An impact map is a mind-map grown during a discussion facilitated by considering the following four aspects:

Impact Map Example

Goal

The centre of an impact map answers the most important question: Why are we doing this? This is the goal we are trying to achieve.

Actors

The first branch of an impact map provides answers to the following questions: Who can produce the desired effect? Who can obstruct it? Who are the consumers or users of our product? Who will be impacted by it? These are the actors who can influence the outcome.

Impacts

The second branch level of an impact map sets the actors in the perspective of our business goal. It answers the following questions: How should our actors’ behaviour change? How can they help us to achieve the goal? How can they obstruct or prevent us from succeeding? These are the impacts that we’re trying to create.

Deliverables

Once we have the first three questions answered, we can talk about scope. The third branch level of an impact map answers the following question: What can we do, as an organisation or a delivery team, to support the required impacts?

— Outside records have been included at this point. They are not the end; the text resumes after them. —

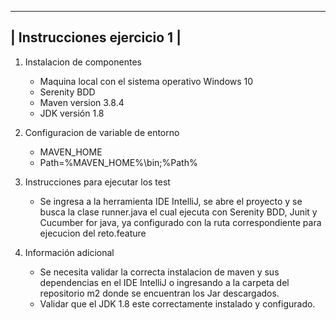 --------------------------------
| Instrucciones ejercicio 1  |
--------------------------------

1. Instalacion de componentes
	- Maquina local con el sistema operativo Windows 10
	- Serenity BDD
	- Maven version 3.8.4 
	- JDK versión 1.8 

2. Configuracion de variable de entorno
	- MAVEN_HOME 
	- Path=%MAVEN_HOME%\bin;%Path%

3. Instrucciones para ejecutar los test

 	- Se ingresa a la herramienta IDE IntelliJ, se abre el proyecto y se busca la clase runner.java el cual ejecuta con Serenity BDD, Junit y Cucumber for java, 
	ya configurado con la ruta correspondiente para ejecucion del reto.feature


4. Información adicional
 	- Se necesita validar la correcta instalacion de maven y sus dependencias en el IDE IntelliJ o ingresando a la carpeta del repositorio m2 donde se encuentran
        los Jar descargados.
	- Validar que el JDK 1.8 este correctamente instalado y configurado.
	


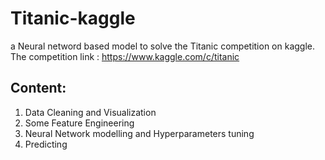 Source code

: # Titanic-kaggle
a Neural netword based model to solve the Titanic competition on kaggle.<br>
The competition link : https://www.kaggle.com/c/titanic <br>

## Content:
1. Data Cleaning and Visualization
2. Some Feature Engineering
3. Neural Network modelling and Hyperparameters tuning
4. Predicting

These are the deliverables, software features and organisational activities.

Learn about impact mapping

##Further Interesting Ideas Outomes, goals, capabilities, activities – so many words so many ways to think about things. I find reading as many views around an idea as possible helps me triangualate what I think makes most sense / works best, but also give me alternative approaches should something not be working with a particular group. From a pure 'outcomes' point of view, I find both of these ideas a bit 'in the weeds' and would prefer to operate at a higher (more 'destination') level.

However they both become really useful once you have your higher level outcomes clearly defined. Then you need to get into the weeds!

Here are a few articles I've enjoyed around this topic.

Liz Keogh's Capability based planning which is a follow up to Estimating Complexity in which she discusses her risk scale.

  1. Just about everyone in the world has done this.
  2. Lots of people have done this, including someone on our team.
  3. Someone in our company has done this, or we have access to expertise.
  4. Someone in the world did this, but not in our organization (and probably at a competitor).
  5. Nobody in the world has ever done this before.

Jeff Patton's work on story mapping is well worth reading around (He talks about 'abilities' which seem similar to capabilities in Liz's terms).

It's no coincidence that most of the things on this page are ways of mapping. For me, visually representing information makes it less confusing and intimidating, and more coherent. Of course beyond helping us better understand the situation as individuals, the real power is that you can see it as a group.